**Exercise prompt:** Count the lines of the data below that include the string "deinit", and provide nothing but the result.

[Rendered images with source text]
>>>>>
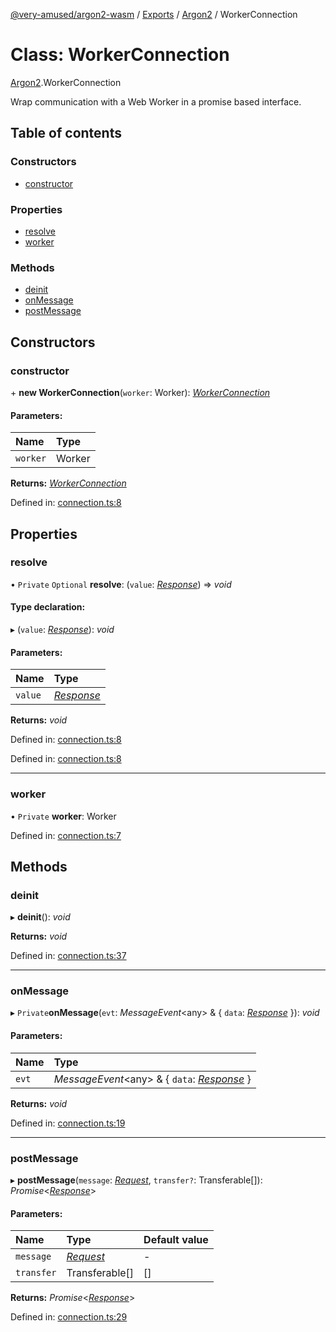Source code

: [@very-amused/argon2-wasm](../README.md) / [Exports](../modules.md) / [Argon2](../modules/argon2.md) / WorkerConnection

# Class: WorkerConnection

[Argon2](../modules/argon2.md).WorkerConnection

Wrap communication with a Web Worker in a promise based interface.

## Table of contents

### Constructors

- [constructor](argon2.workerconnection.md#constructor)

### Properties

- [resolve](argon2.workerconnection.md#resolve)
- [worker](argon2.workerconnection.md#worker)

### Methods

- [deinit](argon2.workerconnection.md#deinit)
- [onMessage](argon2.workerconnection.md#onmessage)
- [postMessage](argon2.workerconnection.md#postmessage)

## Constructors

### constructor

\+ **new WorkerConnection**(`worker`: Worker): [*WorkerConnection*](argon2.workerconnection.md)

#### Parameters:

| Name | Type |
| :------ | :------ |
| `worker` | Worker |

**Returns:** [*WorkerConnection*](argon2.workerconnection.md)

Defined in: [connection.ts:8](https://github.com/very-amused/argon2-wasm/blob/969332e/src/connection.ts#L8)

## Properties

### resolve

• `Private` `Optional` **resolve**: (`value`: [*Response*](../interfaces/argon2.response.md)) => *void*

#### Type declaration:

▸ (`value`: [*Response*](../interfaces/argon2.response.md)): *void*

#### Parameters:

| Name | Type |
| :------ | :------ |
| `value` | [*Response*](../interfaces/argon2.response.md) |

**Returns:** *void*

Defined in: [connection.ts:8](https://github.com/very-amused/argon2-wasm/blob/969332e/src/connection.ts#L8)

Defined in: [connection.ts:8](https://github.com/very-amused/argon2-wasm/blob/969332e/src/connection.ts#L8)

___

### worker

• `Private` **worker**: Worker

Defined in: [connection.ts:7](https://github.com/very-amused/argon2-wasm/blob/969332e/src/connection.ts#L7)

## Methods

### deinit

▸ **deinit**(): *void*

**Returns:** *void*

Defined in: [connection.ts:37](https://github.com/very-amused/argon2-wasm/blob/969332e/src/connection.ts#L37)

___

### onMessage

▸ `Private`**onMessage**(`evt`: *MessageEvent*<any\> & { `data`: [*Response*](../interfaces/argon2.response.md)  }): *void*

#### Parameters:

| Name | Type |
| :------ | :------ |
| `evt` | *MessageEvent*<any\> & { `data`: [*Response*](../interfaces/argon2.response.md)  } |

**Returns:** *void*

Defined in: [connection.ts:19](https://github.com/very-amused/argon2-wasm/blob/969332e/src/connection.ts#L19)

___

### postMessage

▸ **postMessage**(`message`: [*Request*](../interfaces/argon2.request.md), `transfer?`: Transferable[]): *Promise*<[*Response*](../interfaces/argon2.response.md)\>

#### Parameters:

| Name | Type | Default value |
| :------ | :------ | :------ |
| `message` | [*Request*](../interfaces/argon2.request.md) | - |
| `transfer` | Transferable[] | [] |

**Returns:** *Promise*<[*Response*](../interfaces/argon2.response.md)\>

Defined in: [connection.ts:29](https://github.com/very-amused/argon2-wasm/blob/969332e/src/connection.ts#L29)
<<<<<
**Written response:** 3